Start of Material for the task

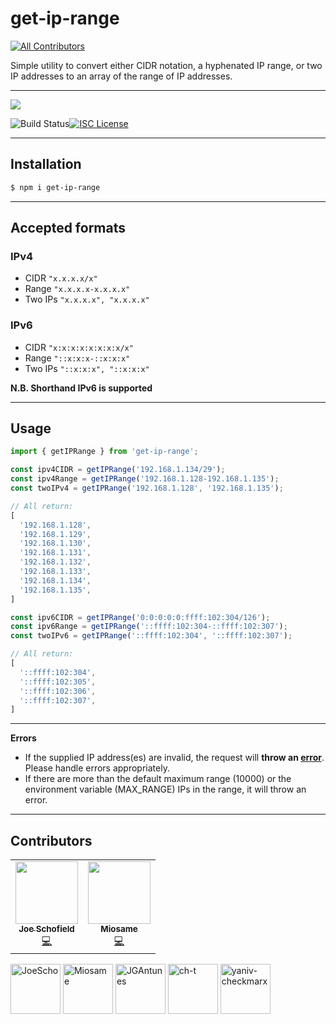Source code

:# get-ip-range
<!-- ALL-CONTRIBUTORS-BADGE:START - Do not remove or modify this section -->
[![All Contributors](https://img.shields.io/badge/all_contributors-2-orange.svg?style=flat-square)](#contributors-)
<!-- ALL-CONTRIBUTORS-BADGE:END -->

Simple utility to convert either CIDR notation, a hyphenated IP range, or two IP addresses to an array of the range of IP addresses.

----

<a href="https://nodei.co/npm/get-ip-range/"><img src="https://nodei.co/npm/get-ip-range.png?downloads=true"></a>

![Build Status](https://travis-ci.org/JoeScho/get-ip-range.svg?branch=main)[![ISC License](https://img.shields.io/badge/license-ISC-blue.svg?style=flat-square)](https://github.com/JoeScho/getIPRange/blob/main/LICENSE)

----

## Installation

```sh
$ npm i get-ip-range
```

----

## Accepted formats
### IPv4
* CIDR `"x.x.x.x/x"`
* Range `"x.x.x.x-x.x.x.x"`
* Two IPs `"x.x.x.x", "x.x.x.x"`

### IPv6
* CIDR `"x:x:x:x:x:x:x:x/x"`
* Range `"::x:x:x-::x:x:x"`
* Two IPs `"::x:x:x", "::x:x:x"`

**N.B. Shorthand IPv6 is supported**

----

## Usage
```ts
import { getIPRange } from 'get-ip-range';

const ipv4CIDR = getIPRange('192.168.1.134/29');
const ipv4Range = getIPRange('192.168.1.128-192.168.1.135');
const twoIPv4 = getIPRange('192.168.1.128', '192.168.1.135');

// All return:
[
  '192.168.1.128',
  '192.168.1.129',
  '192.168.1.130',
  '192.168.1.131',
  '192.168.1.132',
  '192.168.1.133',
  '192.168.1.134',
  '192.168.1.135',
]

const ipv6CIDR = getIPRange('0:0:0:0:0:ffff:102:304/126');
const ipv6Range = getIPRange('::ffff:102:304-::ffff:102:307');
const twoIPv6 = getIPRange('::ffff:102:304', '::ffff:102:307');

// All return:
[
  '::ffff:102:304',
  '::ffff:102:305',
  '::ffff:102:306',
  '::ffff:102:307',
]
```

----

**Errors**

* If the supplied IP address(es) are invalid, the request will **throw an [error](https://nodejs.org/api/errors.html#errors_class_error)**. Please handle errors appropriately.
* If there are more than the default maximum range (10000) or the environment variable (MAX_RANGE) IPs in the range, it will throw an error.

----

## Contributors
<!-- ALL-CONTRIBUTORS-LIST:START - Do not remove or modify this section -->
<!-- prettier-ignore-start -->
<!-- markdownlint-disable -->
<table>
  <tr>
    <td align="center"><a href="https://github.com/JoeScho"><img src="https://avatars.githubusercontent.com/u/12475501?v=4?s=100" width="100px;" alt=""/><br /><sub><b>Joe Schofield</b></sub></a><br /><a href="https://github.com/JoeScho/get-ip-range/commits?author=JoeScho" title="Code">💻</a></td>
    <td align="center"><a href="https://github.com/Miosame"><img src="https://avatars.githubusercontent.com/u/8201077?v=4?s=100" width="100px;" alt=""/><br /><sub><b>Miosame</b></sub></a><br /><a href="https://github.com/JoeScho/get-ip-range/commits?author=Miosame" title="Code">💻</a></td>
  </tr>
</table>

<!-- markdownlint-restore -->
<!-- prettier-ignore-end -->

<!-- ALL-CONTRIBUTORS-LIST:END -->





<a href="https://github.com/JoeScho"><img src="https://avatars1.githubusercontent.com/u/12475501?s=460&u=ea1487bb0b85777ae539a986d4254d6964d1c9d7&v=4" title="JoeScho" width="80" height="80"></a>
<a href="https://github.com/Miosame"><img src="https://avatars3.githubusercontent.com/u/8201077?s=400&u=9ad891c29b7e6468cb842d6bea320c2eaeefc9d3&v=4" title="Miosame" width="80" height="80"></a>
<a href="https://github.com/JGAntunes"><img src="https://avatars2.githubusercontent.com/u/5799039?s=400&v=4" title="JGAntunes" width="80" height="80"></a>
<a href="https://github.com/ch-t"><img src="https://avatars0.githubusercontent.com/u/26768691?s=400&u=cf1f62f2ad1ae4d829d6d0cfff9f2b8356730bfd&v=4" title="ch-t" width="80" height="80"></a>
<a href="https://github.com/yaniv-checkmarx"><img src="https://avatars.githubusercontent.com/u/59412524?s=400&u=320f70f64c191c52aead4bdbb9245d65d1353a17&v=4" title="yaniv-checkmarx" width="80" height="80"></a>

[//]: contributor-faces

End of Material for the task

* [The task]: Once the line containing "<!-- ALL-CONTRIBUTORS-BADGE:END -->" has been copied, stop; everything from the first line of the data up to it must be copied exactly, without pictures.

* [Result of this task]:
Source code

:# get-ip-range
<!-- ALL-CONTRIBUTORS-BADGE:START - Do not remove or modify this section -->
[![All Contributors](https://img.shields.io/badge/all_contributors-2-orange.svg?style=flat-square)](#contributors-)
<!-- ALL-CONTRIBUTORS-BADGE:END -->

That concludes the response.